Imagine the flexibility of a science that “may change with every new turn of history.” This is why George Orwell was so frightened by the Marxists; why the socialist regime in his novel, 1984, was described as a boot stomping on a human face, “forever.” He didn’t see how Marxism would ever lose. Those who said the Marxists would fail because they never understood human nature were wrong. Marx understood human nature perfectly. His adepts could not have lasted in power so long – in China and, dare I say, in Russia too, where they were flexible enough to give up the communist label while retaining the essentials of the communist system. Those families that ruled Soviet Russia – the Central Committee families – yet remain in control. The old Soviet oligarchy hides behind the fake “capitalist” NEP-men of the Gorbachev-Yeltsin-Putin New Economic Policy (NEP). The whole thing is right out of Lenin’s playbook. (And that is what flexibility has to offer.)

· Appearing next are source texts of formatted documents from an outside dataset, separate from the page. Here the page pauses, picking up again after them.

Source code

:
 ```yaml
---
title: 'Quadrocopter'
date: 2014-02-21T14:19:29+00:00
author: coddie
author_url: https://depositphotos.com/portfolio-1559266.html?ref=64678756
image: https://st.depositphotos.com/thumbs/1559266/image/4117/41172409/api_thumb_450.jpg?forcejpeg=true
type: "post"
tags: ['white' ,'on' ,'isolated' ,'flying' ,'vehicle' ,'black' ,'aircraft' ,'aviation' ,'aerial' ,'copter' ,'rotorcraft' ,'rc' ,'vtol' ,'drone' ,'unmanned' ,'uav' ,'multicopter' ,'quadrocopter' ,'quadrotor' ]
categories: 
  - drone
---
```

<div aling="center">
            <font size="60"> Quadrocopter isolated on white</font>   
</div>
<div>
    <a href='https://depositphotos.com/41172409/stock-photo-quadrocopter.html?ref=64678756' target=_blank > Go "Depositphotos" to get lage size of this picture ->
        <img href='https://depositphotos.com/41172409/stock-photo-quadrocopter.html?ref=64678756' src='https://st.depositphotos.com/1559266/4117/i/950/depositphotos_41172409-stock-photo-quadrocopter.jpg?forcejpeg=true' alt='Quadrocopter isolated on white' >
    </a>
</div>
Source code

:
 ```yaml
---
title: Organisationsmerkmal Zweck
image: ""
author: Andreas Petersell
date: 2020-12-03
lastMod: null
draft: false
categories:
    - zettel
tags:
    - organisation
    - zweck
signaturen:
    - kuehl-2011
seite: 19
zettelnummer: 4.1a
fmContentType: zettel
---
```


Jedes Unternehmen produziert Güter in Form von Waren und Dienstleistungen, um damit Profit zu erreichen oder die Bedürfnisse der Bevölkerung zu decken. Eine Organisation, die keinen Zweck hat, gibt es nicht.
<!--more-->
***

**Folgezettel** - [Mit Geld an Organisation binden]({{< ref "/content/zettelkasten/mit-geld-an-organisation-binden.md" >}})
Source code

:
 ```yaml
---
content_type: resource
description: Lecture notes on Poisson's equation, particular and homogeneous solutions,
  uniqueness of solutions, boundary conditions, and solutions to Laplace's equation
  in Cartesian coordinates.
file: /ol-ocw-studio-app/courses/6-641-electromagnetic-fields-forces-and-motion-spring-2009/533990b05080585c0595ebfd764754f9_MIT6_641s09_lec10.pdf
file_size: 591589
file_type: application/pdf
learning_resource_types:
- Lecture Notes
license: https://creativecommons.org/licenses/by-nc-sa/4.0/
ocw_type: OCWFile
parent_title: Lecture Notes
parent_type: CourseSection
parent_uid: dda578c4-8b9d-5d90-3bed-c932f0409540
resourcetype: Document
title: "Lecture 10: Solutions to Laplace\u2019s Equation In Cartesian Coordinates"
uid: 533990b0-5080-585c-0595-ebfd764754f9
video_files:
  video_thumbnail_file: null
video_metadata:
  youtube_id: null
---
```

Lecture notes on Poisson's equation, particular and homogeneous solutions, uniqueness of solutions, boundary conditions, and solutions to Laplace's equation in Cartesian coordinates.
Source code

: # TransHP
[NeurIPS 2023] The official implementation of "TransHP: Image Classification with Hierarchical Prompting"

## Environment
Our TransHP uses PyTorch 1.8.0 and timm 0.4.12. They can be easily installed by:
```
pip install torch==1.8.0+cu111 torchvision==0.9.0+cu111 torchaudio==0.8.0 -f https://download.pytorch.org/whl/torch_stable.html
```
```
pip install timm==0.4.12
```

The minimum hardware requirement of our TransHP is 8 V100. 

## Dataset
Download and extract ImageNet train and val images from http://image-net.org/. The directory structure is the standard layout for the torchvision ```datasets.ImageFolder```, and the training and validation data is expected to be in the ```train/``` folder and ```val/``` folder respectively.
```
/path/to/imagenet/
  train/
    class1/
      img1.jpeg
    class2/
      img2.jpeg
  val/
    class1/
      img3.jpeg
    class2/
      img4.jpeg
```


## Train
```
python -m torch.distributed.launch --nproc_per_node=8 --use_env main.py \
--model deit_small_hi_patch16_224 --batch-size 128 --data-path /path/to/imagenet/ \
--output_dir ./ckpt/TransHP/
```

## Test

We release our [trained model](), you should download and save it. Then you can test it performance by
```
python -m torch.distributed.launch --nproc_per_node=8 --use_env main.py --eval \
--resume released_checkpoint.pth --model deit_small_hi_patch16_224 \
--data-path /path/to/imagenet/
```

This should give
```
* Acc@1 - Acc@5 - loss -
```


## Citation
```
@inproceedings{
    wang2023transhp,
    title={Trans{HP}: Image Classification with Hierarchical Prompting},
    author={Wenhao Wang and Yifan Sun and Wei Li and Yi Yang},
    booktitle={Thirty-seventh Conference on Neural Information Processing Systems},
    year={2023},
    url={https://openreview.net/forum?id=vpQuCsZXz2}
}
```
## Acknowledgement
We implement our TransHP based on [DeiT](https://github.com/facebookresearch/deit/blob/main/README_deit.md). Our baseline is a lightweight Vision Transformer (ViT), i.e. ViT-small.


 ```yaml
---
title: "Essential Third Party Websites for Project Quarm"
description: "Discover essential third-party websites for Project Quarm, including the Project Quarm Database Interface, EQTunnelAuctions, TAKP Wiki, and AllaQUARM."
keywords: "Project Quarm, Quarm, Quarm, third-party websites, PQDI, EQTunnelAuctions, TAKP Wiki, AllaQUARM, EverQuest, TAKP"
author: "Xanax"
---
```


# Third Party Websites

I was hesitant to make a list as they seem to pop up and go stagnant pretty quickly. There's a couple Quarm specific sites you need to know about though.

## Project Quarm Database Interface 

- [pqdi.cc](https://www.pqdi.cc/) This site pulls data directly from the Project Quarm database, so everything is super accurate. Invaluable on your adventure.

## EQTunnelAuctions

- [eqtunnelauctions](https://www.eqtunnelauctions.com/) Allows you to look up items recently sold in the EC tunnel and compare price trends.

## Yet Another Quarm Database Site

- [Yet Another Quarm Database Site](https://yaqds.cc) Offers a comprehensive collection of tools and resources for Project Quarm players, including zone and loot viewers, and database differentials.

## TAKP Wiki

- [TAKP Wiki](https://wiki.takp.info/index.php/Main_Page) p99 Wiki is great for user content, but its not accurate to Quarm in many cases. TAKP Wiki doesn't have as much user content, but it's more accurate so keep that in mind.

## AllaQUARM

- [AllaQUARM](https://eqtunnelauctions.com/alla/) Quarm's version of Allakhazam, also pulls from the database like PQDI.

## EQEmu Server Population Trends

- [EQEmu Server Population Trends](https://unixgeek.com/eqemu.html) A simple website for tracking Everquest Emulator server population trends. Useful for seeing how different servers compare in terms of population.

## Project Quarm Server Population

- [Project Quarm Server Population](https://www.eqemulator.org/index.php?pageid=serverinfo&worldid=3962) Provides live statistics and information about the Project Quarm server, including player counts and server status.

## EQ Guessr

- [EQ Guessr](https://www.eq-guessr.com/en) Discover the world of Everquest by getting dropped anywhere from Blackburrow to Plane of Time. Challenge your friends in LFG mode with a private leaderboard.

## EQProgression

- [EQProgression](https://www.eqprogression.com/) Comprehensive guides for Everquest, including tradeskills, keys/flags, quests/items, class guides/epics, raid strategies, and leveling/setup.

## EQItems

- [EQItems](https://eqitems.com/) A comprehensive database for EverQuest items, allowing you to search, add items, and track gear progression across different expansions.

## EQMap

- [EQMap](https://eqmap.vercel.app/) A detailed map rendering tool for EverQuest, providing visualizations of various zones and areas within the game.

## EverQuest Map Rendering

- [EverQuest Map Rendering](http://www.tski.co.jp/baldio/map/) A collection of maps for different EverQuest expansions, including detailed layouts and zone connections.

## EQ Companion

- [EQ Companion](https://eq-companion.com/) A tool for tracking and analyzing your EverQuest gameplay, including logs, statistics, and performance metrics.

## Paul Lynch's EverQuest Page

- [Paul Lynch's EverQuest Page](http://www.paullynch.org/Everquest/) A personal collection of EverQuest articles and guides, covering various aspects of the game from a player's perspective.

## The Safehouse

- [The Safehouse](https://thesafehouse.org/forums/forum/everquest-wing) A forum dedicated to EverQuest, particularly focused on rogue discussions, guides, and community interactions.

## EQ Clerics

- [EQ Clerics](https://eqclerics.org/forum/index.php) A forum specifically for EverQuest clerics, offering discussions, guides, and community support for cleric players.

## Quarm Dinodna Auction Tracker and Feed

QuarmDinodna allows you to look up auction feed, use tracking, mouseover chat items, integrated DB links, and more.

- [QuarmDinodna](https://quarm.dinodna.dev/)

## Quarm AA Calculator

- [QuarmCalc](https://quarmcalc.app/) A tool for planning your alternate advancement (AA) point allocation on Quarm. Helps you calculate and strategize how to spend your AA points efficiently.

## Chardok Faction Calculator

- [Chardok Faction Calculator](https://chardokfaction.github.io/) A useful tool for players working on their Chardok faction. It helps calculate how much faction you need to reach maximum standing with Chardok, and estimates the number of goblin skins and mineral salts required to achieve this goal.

You might ask why Marxism is so keen on revolution? Why does dialectical materialism require revolution? The answer to this question is simple. All the Marxist arguments for revolution are not scientific. They are window-dressing. The reason for the revolution will never be stated publicly by Marxist-Leninist theoreticians or leaders. This is the part where you have to study biography; where you have to look at the psychology of Marxist revolutionaries. Think, if you can, what follows from a cynical human being like Marx, who doesn’t believe in God or an afterlife. Cut off from all hope of spiritual salvation, the only thing left for such a person is political power; that is to say, the only real power a materialist can believe in. The salvation found here is that of becoming a God through the politics of revolution. Here we draw closer to the real Marx, and the real Lenin, and – undeniably – the real Stalin; for the Marxist dictators have indeed achieved a godlike status for themselves.
So, as we live through this momentous day we ought to reflect on what it will take to defeat Marxism. If you think we face an uphill battle now, you haven’t seen anything yet. I do not believe we really know our enemy. I also do not believe we know ourselves; yet today may be a good day to begin learning.